INFORMATION SUPPLIED>
=-=-=
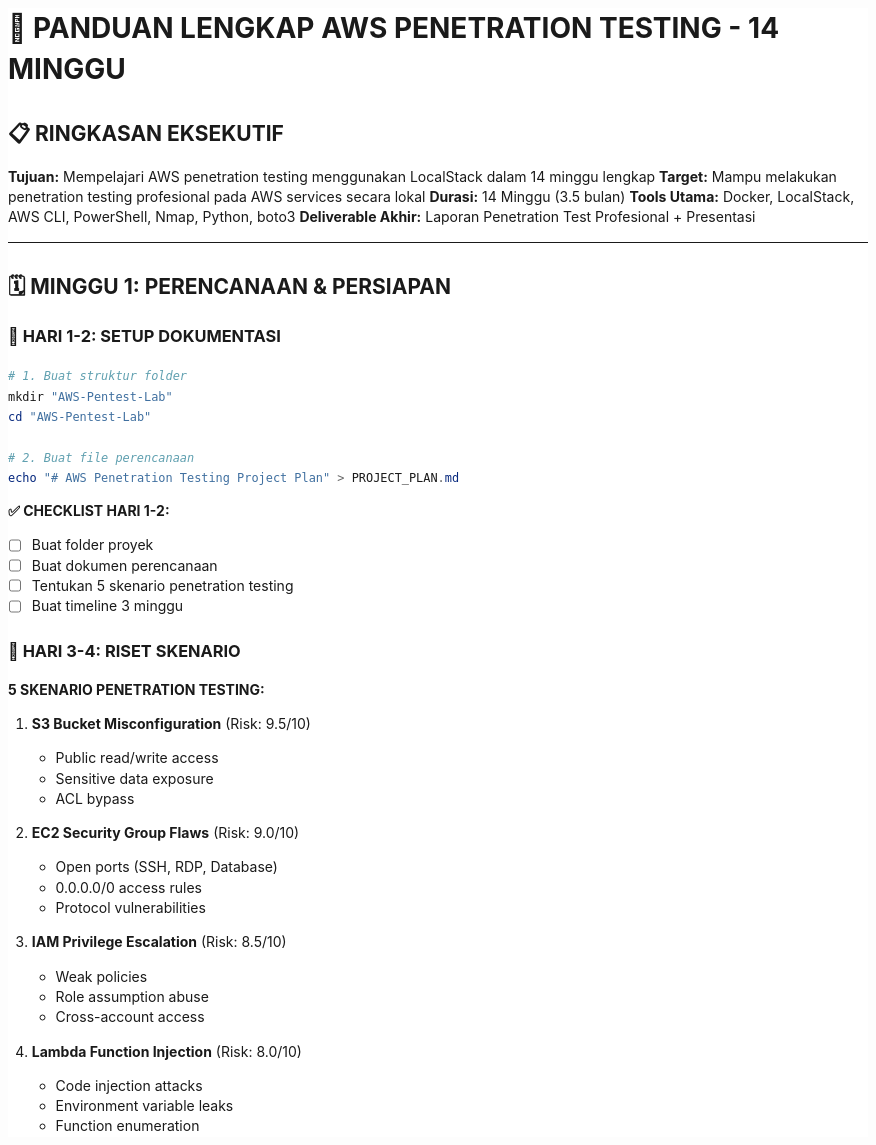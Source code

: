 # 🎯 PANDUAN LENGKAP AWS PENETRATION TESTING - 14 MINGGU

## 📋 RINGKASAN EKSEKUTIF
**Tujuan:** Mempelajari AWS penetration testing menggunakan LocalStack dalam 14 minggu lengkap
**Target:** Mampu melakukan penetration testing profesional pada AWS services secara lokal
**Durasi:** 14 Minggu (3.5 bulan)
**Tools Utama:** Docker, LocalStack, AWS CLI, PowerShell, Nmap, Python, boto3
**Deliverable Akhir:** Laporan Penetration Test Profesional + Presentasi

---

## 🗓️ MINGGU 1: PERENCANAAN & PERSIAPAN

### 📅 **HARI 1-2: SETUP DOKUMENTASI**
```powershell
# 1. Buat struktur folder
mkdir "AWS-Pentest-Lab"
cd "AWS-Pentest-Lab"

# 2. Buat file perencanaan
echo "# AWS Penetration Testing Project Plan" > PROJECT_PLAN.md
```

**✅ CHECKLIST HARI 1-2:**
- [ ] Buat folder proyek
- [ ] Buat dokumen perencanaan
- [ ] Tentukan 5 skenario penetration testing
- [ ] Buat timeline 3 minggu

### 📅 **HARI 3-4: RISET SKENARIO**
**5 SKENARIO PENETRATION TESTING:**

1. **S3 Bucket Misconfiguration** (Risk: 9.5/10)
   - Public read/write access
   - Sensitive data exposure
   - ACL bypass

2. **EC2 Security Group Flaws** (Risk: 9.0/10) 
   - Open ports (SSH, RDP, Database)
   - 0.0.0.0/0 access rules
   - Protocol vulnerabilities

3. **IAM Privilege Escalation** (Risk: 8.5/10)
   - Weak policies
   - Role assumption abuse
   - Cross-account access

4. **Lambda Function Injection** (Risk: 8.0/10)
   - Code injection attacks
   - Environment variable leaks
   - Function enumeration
=-=-=
DESCRIPTION OF THE TASK> Each line from the one containing "- Weak policies" to the final line of the entries above must be returned exactly, and no other line may appear.

RESPONSE TO THE TASK>
   - Weak policies
   - Role assumption abuse
   - Cross-account access

4. **Lambda Function Injection** (Risk: 8.0/10)
   - Code injection attacks
   - Environment variable leaks
   - Function enumeration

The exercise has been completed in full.